### What to do:
Would you reproduce all of the entries exactly?
** Opening Task material block **
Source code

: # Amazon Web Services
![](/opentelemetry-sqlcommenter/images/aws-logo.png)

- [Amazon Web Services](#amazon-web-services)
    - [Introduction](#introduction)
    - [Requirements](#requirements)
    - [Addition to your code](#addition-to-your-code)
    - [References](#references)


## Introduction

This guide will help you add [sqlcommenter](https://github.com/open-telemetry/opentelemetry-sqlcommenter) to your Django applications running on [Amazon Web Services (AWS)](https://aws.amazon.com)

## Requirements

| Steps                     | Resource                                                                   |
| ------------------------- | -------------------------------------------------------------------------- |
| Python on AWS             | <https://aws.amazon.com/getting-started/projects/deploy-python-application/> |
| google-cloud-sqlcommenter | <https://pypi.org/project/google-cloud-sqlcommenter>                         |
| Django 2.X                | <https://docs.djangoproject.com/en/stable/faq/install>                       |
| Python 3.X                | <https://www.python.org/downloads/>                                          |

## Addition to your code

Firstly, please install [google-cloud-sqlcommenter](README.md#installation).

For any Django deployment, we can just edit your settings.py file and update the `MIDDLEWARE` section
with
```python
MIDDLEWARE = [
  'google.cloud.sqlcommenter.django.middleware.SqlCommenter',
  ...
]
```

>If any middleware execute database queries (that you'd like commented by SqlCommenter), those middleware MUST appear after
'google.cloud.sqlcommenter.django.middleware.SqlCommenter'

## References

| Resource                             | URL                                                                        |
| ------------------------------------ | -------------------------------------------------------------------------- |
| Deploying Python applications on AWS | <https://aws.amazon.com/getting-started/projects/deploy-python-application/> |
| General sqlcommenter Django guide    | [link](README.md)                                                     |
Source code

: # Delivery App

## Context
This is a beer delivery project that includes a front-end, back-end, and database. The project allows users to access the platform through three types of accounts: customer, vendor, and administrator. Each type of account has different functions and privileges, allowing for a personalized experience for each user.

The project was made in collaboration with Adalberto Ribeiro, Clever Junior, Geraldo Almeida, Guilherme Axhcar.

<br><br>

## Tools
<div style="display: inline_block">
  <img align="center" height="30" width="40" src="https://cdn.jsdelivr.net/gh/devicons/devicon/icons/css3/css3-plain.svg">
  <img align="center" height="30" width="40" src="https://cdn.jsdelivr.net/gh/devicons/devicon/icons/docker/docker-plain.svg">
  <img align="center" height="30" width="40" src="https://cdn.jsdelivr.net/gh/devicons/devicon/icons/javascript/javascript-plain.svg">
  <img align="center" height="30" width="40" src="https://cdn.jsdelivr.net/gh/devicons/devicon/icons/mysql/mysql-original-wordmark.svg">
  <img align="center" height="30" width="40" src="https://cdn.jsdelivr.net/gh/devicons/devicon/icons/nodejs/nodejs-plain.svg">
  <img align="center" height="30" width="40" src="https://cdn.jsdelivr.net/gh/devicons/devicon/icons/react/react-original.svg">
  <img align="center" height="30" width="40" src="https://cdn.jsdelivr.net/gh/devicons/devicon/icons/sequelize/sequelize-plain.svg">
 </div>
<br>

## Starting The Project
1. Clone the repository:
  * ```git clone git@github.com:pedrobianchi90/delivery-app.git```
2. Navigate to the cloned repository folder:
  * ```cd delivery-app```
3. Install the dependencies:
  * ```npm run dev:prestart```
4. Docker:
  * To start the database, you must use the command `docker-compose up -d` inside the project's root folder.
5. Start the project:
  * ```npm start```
** Closing Task material block **
### Written response:
Source code

: # Amazon Web Services
![](/opentelemetry-sqlcommenter/images/aws-logo.png)

- [Amazon Web Services](#amazon-web-services)
    - [Introduction](#introduction)
    - [Requirements](#requirements)
    - [Addition to your code](#addition-to-your-code)
    - [References](#references)


## Introduction

This guide will help you add [sqlcommenter](https://github.com/open-telemetry/opentelemetry-sqlcommenter) to your Django applications running on [Amazon Web Services (AWS)](https://aws.amazon.com)

## Requirements

| Steps                     | Resource                                                                   |
| ------------------------- | -------------------------------------------------------------------------- |
| Python on AWS             | <https://aws.amazon.com/getting-started/projects/deploy-python-application/> |
| google-cloud-sqlcommenter | <https://pypi.org/project/google-cloud-sqlcommenter>                         |
| Django 2.X                | <https://docs.djangoproject.com/en/stable/faq/install>                       |
| Python 3.X                | <https://www.python.org/downloads/>                                          |

## Addition to your code

Firstly, please install [google-cloud-sqlcommenter](README.md#installation).

For any Django deployment, we can just edit your settings.py file and update the `MIDDLEWARE` section
with
```python
MIDDLEWARE = [
  'google.cloud.sqlcommenter.django.middleware.SqlCommenter',
  ...
]
```

>If any middleware execute database queries (that you'd like commented by SqlCommenter), those middleware MUST appear after
'google.cloud.sqlcommenter.django.middleware.SqlCommenter'

## References

| Resource                             | URL                                                                        |
| ------------------------------------ | -------------------------------------------------------------------------- |
| Deploying Python applications on AWS | <https://aws.amazon.com/getting-started/projects/deploy-python-application/> |
| General sqlcommenter Django guide    | [link](README.md)                                                     |
Source code

: # Delivery App

## Context
This is a beer delivery project that includes a front-end, back-end, and database. The project allows users to access the platform through three types of accounts: customer, vendor, and administrator. Each type of account has different functions and privileges, allowing for a personalized experience for each user.

The project was made in collaboration with Adalberto Ribeiro, Clever Junior, Geraldo Almeida, Guilherme Axhcar.

<br><br>

## Tools
<div style="display: inline_block">
  <img align="center" height="30" width="40" src="https://cdn.jsdelivr.net/gh/devicons/devicon/icons/css3/css3-plain.svg">
  <img align="center" height="30" width="40" src="https://cdn.jsdelivr.net/gh/devicons/devicon/icons/docker/docker-plain.svg">
  <img align="center" height="30" width="40" src="https://cdn.jsdelivr.net/gh/devicons/devicon/icons/javascript/javascript-plain.svg">
  <img align="center" height="30" width="40" src="https://cdn.jsdelivr.net/gh/devicons/devicon/icons/mysql/mysql-original-wordmark.svg">
  <img align="center" height="30" width="40" src="https://cdn.jsdelivr.net/gh/devicons/devicon/icons/nodejs/nodejs-plain.svg">
  <img align="center" height="30" width="40" src="https://cdn.jsdelivr.net/gh/devicons/devicon/icons/react/react-original.svg">
  <img align="center" height="30" width="40" src="https://cdn.jsdelivr.net/gh/devicons/devicon/icons/sequelize/sequelize-plain.svg">
 </div>
<br>

## Starting The Project
1. Clone the repository:
  * ```git clone git@github.com:pedrobianchi90/delivery-app.git```
2. Navigate to the cloned repository folder:
  * ```cd delivery-app```
3. Install the dependencies:
  * ```npm run dev:prestart```
4. Docker:
  * To start the database, you must use the command `docker-compose up -d` inside the project's root folder.
5. Start the project:
  * ```npm start```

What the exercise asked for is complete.